ABD, Krallık’ın şirketleri aracılığıyla iş görecek

Kaynaklar, Biden yönetimiyle görüşülen fikirler kapsamında, devlet destekli bir Suudi girişiminin Demokratik Kongo Cumhuriyeti, Gine ve Namibya gibi Afrika ülkelerindeki maden varlıklarından hisse satın alacağını söyledi. ABD’li şirketlerin daha sonra Suudilerin sahip olduğu bu hisselerden üretimin bir kısmını satın alma hakkına sahip olacağını belirten kişiler, ayrıntıların henüz netleşmediğini aktardı.

ABD’li otomobil üreticileri uzun zamandır lityum-iyon bataryalar için kritik minerallere daha kolay erişim arayışında ve giderek artan bir şekilde madencilik işine giriyorlar. Dünyadaki kobaltın büyük bir kısmı başta Kongo olmak üzere Afrika ülkelerinde.

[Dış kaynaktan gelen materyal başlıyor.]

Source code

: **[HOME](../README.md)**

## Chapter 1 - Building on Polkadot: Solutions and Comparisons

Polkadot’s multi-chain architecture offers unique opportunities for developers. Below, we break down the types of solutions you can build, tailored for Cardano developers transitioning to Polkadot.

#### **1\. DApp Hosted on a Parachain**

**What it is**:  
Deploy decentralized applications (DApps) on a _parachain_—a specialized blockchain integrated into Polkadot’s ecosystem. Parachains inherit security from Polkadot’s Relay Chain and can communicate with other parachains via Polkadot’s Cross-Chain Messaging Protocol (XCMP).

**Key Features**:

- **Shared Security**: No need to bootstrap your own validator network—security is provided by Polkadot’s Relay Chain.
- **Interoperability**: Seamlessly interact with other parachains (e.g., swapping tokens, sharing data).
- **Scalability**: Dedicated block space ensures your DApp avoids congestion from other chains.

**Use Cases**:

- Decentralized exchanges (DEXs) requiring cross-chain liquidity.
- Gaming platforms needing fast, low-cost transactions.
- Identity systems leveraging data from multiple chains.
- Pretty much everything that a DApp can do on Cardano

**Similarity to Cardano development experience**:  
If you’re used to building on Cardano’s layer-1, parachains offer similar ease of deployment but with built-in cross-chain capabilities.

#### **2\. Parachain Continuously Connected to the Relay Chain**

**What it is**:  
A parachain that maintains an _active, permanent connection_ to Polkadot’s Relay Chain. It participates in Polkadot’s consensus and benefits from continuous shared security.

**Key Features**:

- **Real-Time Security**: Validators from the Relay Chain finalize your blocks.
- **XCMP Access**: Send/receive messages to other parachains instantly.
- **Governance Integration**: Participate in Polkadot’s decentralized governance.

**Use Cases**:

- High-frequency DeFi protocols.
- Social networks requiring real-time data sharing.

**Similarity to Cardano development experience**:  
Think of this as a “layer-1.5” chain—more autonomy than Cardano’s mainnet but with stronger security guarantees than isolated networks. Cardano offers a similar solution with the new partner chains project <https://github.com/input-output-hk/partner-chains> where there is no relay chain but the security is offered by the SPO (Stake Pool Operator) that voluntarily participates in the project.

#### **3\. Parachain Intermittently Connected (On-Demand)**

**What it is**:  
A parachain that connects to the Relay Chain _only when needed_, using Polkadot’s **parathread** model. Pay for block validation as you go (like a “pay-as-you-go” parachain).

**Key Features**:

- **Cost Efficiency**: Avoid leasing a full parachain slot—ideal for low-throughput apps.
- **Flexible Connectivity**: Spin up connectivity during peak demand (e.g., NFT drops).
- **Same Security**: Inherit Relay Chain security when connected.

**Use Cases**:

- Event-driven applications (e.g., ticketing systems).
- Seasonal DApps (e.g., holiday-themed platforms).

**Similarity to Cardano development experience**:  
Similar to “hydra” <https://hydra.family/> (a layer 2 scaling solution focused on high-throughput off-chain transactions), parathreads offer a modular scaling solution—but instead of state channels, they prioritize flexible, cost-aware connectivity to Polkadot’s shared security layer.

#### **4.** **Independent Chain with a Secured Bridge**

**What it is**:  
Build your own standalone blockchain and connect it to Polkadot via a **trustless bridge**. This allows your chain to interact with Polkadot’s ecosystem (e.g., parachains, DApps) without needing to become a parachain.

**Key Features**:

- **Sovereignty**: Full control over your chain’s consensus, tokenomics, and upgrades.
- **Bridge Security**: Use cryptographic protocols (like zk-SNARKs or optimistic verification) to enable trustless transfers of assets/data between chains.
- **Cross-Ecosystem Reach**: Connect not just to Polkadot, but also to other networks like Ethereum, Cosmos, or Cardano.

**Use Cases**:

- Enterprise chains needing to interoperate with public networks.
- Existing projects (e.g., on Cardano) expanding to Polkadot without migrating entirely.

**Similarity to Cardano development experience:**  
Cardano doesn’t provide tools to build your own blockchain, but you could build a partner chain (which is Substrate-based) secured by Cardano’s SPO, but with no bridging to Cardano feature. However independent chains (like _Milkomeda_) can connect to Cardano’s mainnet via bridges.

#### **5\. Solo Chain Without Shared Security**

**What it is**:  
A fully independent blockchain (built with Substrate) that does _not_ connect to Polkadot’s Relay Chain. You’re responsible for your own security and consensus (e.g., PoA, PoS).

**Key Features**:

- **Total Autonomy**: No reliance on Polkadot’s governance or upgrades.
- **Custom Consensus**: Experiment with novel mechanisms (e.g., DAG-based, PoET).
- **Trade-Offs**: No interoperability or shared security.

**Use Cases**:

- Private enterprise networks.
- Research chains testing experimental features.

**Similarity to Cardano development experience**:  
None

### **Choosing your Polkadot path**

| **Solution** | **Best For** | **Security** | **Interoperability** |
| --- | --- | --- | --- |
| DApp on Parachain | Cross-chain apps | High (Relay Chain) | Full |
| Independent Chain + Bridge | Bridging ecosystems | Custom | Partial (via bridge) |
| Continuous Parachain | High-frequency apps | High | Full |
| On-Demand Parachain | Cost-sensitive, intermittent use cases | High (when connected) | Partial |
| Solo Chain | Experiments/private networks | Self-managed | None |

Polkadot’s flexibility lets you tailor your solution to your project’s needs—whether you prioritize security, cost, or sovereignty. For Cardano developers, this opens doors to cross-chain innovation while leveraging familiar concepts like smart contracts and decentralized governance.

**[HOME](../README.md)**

Suudi Arabistan’ın ‘yolsuzluğun yaygın olduğu ülkelere yatırım yapma konusunda daha fazla esnekliğe sahip olmasının’ da ABD için ‘riskleri azalttığı’ düşünülüyor. Krallık aynı zamanda diğer yatırımcıların bu ülkelere sermaye aktarımını engelleyen ‘çevresel, sosyal ve kurumsal yönetişim (ESG) kaygılarına da daha az bağlı.

Riyad, kendi elektrikli araç endüstrisini kurmayı, devasa güneş enerjisi çiftlikleri oluşturmayı ve yapay zeka gibi yüksek teknoloji endüstrileri kurmayı içeren ekonomik çeşitlendirme planına sahip.

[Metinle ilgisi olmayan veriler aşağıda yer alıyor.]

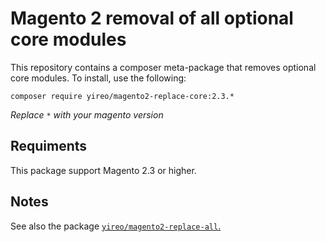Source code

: # Magento 2 removal of all optional core modules
This repository contains a composer meta-package that removes optional core modules. To install, use the following:

    composer require yireo/magento2-replace-core:2.3.*

_Replace `*` with your magento version_

## Requiments

This package support Magento 2.3 or higher.

## Notes

See also the package [`yireo/magento2-replace-all`.](https://github.com/yireo/magento2-replace-all)
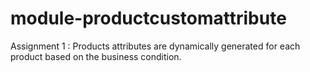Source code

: # module-productcustomattribute
Assignment 1 : Products attributes are dynamically generated for each product based on the business condition.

Konuyla ilgili bilgi sahibi kişilere göre, Beyaz Saray bölgedeki diğer varlık fonlarının da mali desteğini arıyor, fakat Suudi Arabistan ile yapılan görüşmeler en ileri düzeyde.

Görüşmeler daha büyük bir projenin parçası

Madencilikle ilgili müzakerelerin, G7 ülkelerinin gelişmekte olan ülkelerdeki küresel altyapı projelerine yatırım yapmak üzere başlattığı daha büyük bir girişimin parçası olduğu belirtiliyor.

Beyaz Saray Cumartesi günü yaptığı açıklamada Kongo ve Zambiya’yı Angola’nın Lobito Limanı üzerinden küresel pazarlara bağlayan bir koridorun geliştirilmesini destekleyeceğini ve Hindistan’ı Suudi Arabistan üzerinden Avrupa’ya bağlayan kıtalararası bir ekonomik koridorun kurulacağını duyurdu.

Suudiler Afrika’da

Çin, elektrikli araç tedarik zincirindeki konumunu öncelikle Kongo gibi Afrika ülkelerindeki üretimi satın alarak oluşturdu. Bazı kaynaklar, Çin’in ana avantajının şirketlerinin diğer firmaları geride bırakmaya istekli olması olduğunu ve Suudi Arabistan’ın da aynı şeyi yapmak istediğini söyledi.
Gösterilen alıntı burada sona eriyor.